What this task involves: Go through the data and report each line that holds the string "value".

Input:
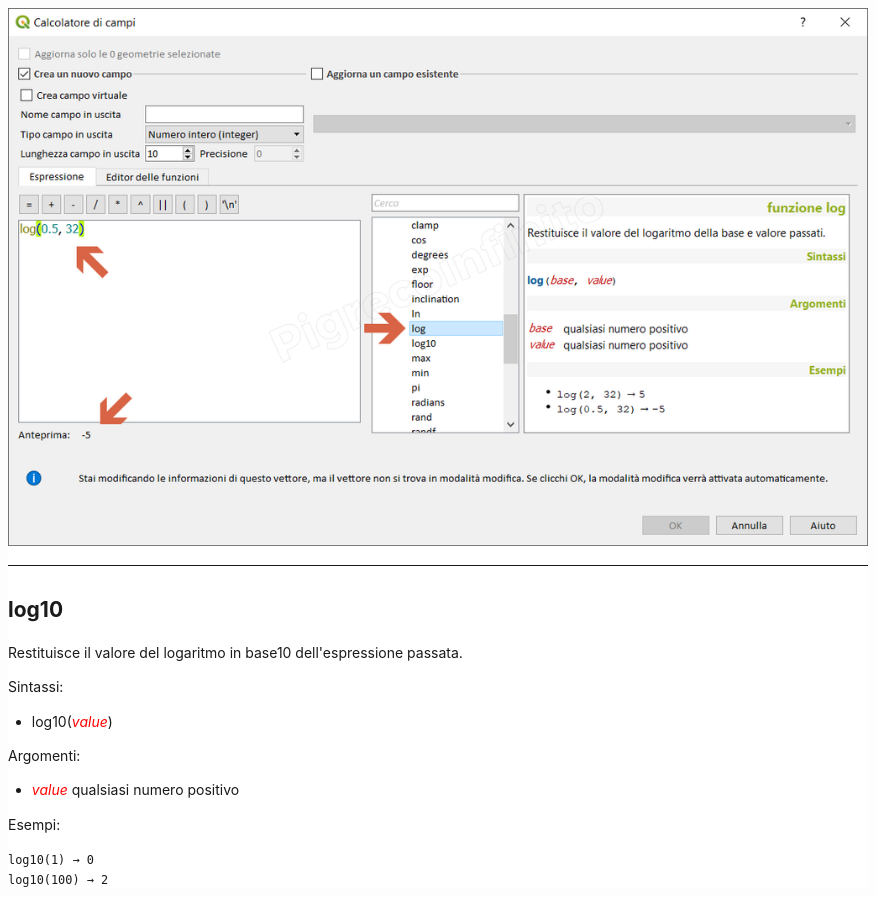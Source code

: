 [![](../../img/matematica/log/log1.png)](../../img/matematica/log/log1.png)

---

## log10

Restituisce il valore del logaritmo in base10 dell'espressione passata.

Sintassi:

- log10(_<span style="color:red;">value</span>_)

Argomenti:

* _<span style="color:red;">value</span>_ qualsiasi numero positivo

Esempi:

```
log10(1) → 0
log10(100) → 2
```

Exercise response:
- log10(_<span style="color:red;">value</span>_)
* _<span style="color:red;">value</span>_ qualsiasi numero positivo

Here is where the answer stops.